You might think, as I did, that emoticons are universal, but turns out if you're tweeting someone in Asia, you need a translator for emoticons, too. Want to add a smiley to the end of your message to Beijing? You should know that :) is (^_^) over there. To Asian speakers, the meaning of emoticons is derived from the eyes, while Western emoticons more often use the mouth to express meaning. A good illustration of this is the sadface. Look at our :( versus their T_T which is meant to suggest tears streaming down.
Western emoticons read left to right mirroring the way we read romance languages. But in Asia, emoticons read straight-on like pictograms, reflecting the graphic nature of character-based languages. Is it because Asian readers are more accustomed to graphic characters, or because they're more in touch with their feelings, that their emoticon glossary is more extensive than ours is.
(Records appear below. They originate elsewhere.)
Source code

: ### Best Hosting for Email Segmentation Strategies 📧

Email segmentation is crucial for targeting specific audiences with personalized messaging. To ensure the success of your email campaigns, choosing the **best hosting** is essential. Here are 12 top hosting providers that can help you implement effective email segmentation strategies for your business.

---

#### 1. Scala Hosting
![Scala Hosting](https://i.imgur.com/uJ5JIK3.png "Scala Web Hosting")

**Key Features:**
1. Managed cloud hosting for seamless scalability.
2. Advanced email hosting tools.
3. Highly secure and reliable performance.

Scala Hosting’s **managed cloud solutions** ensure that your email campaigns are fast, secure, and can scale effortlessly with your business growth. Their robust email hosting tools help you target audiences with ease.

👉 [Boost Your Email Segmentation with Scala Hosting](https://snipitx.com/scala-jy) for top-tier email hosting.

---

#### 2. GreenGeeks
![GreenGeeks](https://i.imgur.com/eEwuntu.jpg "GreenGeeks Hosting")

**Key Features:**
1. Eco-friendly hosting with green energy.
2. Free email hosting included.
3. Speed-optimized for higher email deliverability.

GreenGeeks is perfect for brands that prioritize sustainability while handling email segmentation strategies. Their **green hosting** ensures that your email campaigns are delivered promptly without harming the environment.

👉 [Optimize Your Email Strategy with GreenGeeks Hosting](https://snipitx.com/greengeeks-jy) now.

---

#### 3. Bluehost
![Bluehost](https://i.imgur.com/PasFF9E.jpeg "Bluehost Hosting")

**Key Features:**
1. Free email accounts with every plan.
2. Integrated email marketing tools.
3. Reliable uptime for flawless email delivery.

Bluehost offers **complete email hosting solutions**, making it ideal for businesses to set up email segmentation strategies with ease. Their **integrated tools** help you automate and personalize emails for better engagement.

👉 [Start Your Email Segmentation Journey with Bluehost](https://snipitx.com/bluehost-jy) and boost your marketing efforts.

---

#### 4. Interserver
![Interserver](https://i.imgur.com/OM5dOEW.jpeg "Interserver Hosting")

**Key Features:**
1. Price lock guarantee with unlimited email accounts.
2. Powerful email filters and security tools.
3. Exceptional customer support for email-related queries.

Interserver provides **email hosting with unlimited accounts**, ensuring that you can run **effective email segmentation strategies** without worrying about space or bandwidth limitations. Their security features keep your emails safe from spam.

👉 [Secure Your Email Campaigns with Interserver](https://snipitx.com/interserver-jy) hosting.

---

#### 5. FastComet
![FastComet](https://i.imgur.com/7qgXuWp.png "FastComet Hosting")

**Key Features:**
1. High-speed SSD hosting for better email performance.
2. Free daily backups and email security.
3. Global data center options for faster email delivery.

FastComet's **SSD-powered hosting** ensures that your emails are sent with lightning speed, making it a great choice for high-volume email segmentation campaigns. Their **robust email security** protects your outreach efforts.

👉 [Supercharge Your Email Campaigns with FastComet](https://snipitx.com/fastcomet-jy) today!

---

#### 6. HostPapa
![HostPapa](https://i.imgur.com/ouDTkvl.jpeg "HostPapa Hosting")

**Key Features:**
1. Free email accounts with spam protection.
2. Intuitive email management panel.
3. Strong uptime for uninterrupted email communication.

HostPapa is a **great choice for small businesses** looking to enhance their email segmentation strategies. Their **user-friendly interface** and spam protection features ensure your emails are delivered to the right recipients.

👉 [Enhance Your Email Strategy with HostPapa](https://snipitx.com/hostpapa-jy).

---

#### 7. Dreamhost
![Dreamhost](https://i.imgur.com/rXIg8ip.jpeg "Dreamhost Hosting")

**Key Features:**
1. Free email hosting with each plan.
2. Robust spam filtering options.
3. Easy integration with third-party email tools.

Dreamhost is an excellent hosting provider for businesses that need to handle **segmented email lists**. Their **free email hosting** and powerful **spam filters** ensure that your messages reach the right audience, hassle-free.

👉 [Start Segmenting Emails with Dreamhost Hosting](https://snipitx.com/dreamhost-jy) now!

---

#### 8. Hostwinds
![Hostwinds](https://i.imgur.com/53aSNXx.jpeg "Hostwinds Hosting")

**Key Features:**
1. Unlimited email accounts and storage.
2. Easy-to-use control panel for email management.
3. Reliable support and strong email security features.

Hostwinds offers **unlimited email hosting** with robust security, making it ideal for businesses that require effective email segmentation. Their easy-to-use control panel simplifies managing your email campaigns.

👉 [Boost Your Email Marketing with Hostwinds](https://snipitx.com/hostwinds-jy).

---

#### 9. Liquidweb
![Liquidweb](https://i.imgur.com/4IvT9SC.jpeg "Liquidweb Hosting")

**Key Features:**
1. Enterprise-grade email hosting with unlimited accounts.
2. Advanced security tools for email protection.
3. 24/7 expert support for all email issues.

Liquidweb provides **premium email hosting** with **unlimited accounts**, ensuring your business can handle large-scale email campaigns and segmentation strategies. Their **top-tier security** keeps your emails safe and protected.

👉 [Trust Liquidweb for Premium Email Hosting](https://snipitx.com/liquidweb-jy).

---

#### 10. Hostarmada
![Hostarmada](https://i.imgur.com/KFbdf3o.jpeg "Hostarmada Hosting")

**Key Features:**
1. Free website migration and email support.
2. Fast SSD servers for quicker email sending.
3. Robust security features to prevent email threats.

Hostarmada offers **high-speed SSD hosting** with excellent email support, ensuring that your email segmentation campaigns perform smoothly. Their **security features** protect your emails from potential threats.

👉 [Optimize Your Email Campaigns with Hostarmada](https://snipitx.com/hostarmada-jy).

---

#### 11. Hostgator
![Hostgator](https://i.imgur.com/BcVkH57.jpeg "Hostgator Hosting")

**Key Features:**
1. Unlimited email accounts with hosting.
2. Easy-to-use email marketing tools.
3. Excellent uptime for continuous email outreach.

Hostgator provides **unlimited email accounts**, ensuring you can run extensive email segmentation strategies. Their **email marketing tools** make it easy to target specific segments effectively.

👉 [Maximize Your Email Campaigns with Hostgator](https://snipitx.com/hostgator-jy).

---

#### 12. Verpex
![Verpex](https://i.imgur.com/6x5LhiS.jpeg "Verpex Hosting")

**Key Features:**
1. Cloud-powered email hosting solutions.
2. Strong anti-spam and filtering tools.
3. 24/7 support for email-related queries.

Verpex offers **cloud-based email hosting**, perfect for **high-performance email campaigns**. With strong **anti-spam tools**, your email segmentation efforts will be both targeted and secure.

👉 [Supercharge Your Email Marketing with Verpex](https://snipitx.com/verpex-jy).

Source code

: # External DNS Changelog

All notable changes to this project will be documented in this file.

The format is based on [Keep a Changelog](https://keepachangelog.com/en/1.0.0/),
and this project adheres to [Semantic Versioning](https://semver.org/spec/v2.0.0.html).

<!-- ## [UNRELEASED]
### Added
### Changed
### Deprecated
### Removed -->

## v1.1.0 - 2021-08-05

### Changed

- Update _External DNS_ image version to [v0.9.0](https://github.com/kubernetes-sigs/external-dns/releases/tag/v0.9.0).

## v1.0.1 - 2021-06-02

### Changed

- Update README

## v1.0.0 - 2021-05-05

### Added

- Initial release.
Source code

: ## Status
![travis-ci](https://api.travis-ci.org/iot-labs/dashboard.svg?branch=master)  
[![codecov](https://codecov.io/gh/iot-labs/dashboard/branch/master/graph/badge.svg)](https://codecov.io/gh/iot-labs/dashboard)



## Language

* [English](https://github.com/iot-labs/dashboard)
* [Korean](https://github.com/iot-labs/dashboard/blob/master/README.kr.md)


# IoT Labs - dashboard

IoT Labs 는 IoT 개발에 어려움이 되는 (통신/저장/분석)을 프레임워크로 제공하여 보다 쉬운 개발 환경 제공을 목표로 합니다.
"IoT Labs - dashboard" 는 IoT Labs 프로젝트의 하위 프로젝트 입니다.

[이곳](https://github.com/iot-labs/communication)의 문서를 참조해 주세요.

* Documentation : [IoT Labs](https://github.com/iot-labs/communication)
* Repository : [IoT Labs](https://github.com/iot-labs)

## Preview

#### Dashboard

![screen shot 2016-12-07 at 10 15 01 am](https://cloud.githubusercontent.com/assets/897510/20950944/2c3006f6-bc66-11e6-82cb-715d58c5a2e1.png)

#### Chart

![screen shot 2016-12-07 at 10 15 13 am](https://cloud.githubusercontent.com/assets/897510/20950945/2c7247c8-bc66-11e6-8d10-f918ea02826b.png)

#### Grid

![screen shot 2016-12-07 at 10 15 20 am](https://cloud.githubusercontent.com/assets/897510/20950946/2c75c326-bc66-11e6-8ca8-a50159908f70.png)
They've even got an icon for the pleasure of smoking.
(-.-)y- cigarette break
(v_v) silent resignation
(o_O) confused, surprised, disturbed
d-_-b listening to music
fO_o scratching head
\(^o^)/ happiness or wow!
(o)_(o) tired; sometimes used to mean crazed
(/_\) profound dismay
(H_H) pervert (from Japanese "hentai")
x.x Dead (in which case, how are you messaging?)
($_$) or (¥_¥) or (₩_₩) money eyes; thinking about money
And my two favorites:
(x(x_(X_x(O_o)x_x)_X)x) Alive among zombies
(-(-_(-_-(O_o)-_-)_-)-) Waking up in the subway
Joker adds a few of his own creation:
Bull fighter or horn dog. you pick
Wishydig observes that Western emoticons don't read left to right any more than Asian emoticons read top to bottom. Western emoticons are turned on their side, but they are still just as image based. He sends a handy link to the world's most complete compendium of smiley face options, perfect for any occasion, including when you need to convey that "user is a midget" or "user is the Pope."